Your instructions:
Produce a character-for-character copy of the data below.

--------

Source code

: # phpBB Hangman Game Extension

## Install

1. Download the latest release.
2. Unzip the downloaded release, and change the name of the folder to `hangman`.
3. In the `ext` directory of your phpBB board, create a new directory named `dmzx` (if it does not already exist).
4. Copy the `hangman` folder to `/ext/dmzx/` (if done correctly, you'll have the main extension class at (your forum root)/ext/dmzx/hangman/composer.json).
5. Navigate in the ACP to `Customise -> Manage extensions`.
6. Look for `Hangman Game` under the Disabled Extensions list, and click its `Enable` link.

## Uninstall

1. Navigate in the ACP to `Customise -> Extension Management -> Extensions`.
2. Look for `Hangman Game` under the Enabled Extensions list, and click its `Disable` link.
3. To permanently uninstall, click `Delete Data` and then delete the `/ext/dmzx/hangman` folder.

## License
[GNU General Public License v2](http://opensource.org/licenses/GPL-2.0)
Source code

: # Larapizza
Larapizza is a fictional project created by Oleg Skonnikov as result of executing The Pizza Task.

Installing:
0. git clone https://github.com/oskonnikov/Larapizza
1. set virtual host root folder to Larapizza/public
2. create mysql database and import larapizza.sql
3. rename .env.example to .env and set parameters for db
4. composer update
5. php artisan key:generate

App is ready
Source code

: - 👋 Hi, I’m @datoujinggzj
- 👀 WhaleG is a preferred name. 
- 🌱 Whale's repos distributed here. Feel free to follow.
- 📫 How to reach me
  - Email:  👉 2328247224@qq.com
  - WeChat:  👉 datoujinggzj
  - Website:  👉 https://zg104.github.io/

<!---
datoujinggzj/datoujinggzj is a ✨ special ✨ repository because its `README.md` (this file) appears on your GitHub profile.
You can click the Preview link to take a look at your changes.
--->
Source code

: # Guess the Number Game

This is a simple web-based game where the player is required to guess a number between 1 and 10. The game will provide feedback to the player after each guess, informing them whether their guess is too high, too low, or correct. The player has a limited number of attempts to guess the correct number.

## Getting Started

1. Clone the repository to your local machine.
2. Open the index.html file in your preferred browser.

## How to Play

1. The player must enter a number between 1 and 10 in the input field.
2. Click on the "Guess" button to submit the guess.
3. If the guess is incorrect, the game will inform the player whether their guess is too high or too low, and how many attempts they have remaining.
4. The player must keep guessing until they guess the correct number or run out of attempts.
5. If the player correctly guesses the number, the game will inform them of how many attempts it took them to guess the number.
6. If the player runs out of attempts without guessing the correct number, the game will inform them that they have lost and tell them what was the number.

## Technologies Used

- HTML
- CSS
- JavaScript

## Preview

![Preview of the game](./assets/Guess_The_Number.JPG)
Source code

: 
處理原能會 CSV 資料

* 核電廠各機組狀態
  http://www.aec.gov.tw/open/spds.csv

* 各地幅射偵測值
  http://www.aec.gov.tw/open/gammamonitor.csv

--------

Result:
Source code

: # phpBB Hangman Game Extension

## Install

1. Download the latest release.
2. Unzip the downloaded release, and change the name of the folder to `hangman`.
3. In the `ext` directory of your phpBB board, create a new directory named `dmzx` (if it does not already exist).
4. Copy the `hangman` folder to `/ext/dmzx/` (if done correctly, you'll have the main extension class at (your forum root)/ext/dmzx/hangman/composer.json).
5. Navigate in the ACP to `Customise -> Manage extensions`.
6. Look for `Hangman Game` under the Disabled Extensions list, and click its `Enable` link.

## Uninstall

1. Navigate in the ACP to `Customise -> Extension Management -> Extensions`.
2. Look for `Hangman Game` under the Enabled Extensions list, and click its `Disable` link.
3. To permanently uninstall, click `Delete Data` and then delete the `/ext/dmzx/hangman` folder.

## License
[GNU General Public License v2](http://opensource.org/licenses/GPL-2.0)
Source code

: # Larapizza
Larapizza is a fictional project created by Oleg Skonnikov as result of executing The Pizza Task.

Installing:
0. git clone https://github.com/oskonnikov/Larapizza
1. set virtual host root folder to Larapizza/public
2. create mysql database and import larapizza.sql
3. rename .env.example to .env and set parameters for db
4. composer update
5. php artisan key:generate

App is ready
Source code

: - 👋 Hi, I’m @datoujinggzj
- 👀 WhaleG is a preferred name. 
- 🌱 Whale's repos distributed here. Feel free to follow.
- 📫 How to reach me
  - Email:  👉 2328247224@qq.com
  - WeChat:  👉 datoujinggzj
  - Website:  👉 https://zg104.github.io/

<!---
datoujinggzj/datoujinggzj is a ✨ special ✨ repository because its `README.md` (this file) appears on your GitHub profile.
You can click the Preview link to take a look at your changes.
--->
Source code

: # Guess the Number Game

This is a simple web-based game where the player is required to guess a number between 1 and 10. The game will provide feedback to the player after each guess, informing them whether their guess is too high, too low, or correct. The player has a limited number of attempts to guess the correct number.

## Getting Started

1. Clone the repository to your local machine.
2. Open the index.html file in your preferred browser.

## How to Play

1. The player must enter a number between 1 and 10 in the input field.
2. Click on the "Guess" button to submit the guess.
3. If the guess is incorrect, the game will inform the player whether their guess is too high or too low, and how many attempts they have remaining.
4. The player must keep guessing until they guess the correct number or run out of attempts.
5. If the player correctly guesses the number, the game will inform them of how many attempts it took them to guess the number.
6. If the player runs out of attempts without guessing the correct number, the game will inform them that they have lost and tell them what was the number.

## Technologies Used

- HTML
- CSS
- JavaScript

## Preview

![Preview of the game](./assets/Guess_The_Number.JPG)
Source code

: 
處理原能會 CSV 資料

* 核電廠各機組狀態
  http://www.aec.gov.tw/open/spds.csv

* 各地幅射偵測值
  http://www.aec.gov.tw/open/gammamonitor.csv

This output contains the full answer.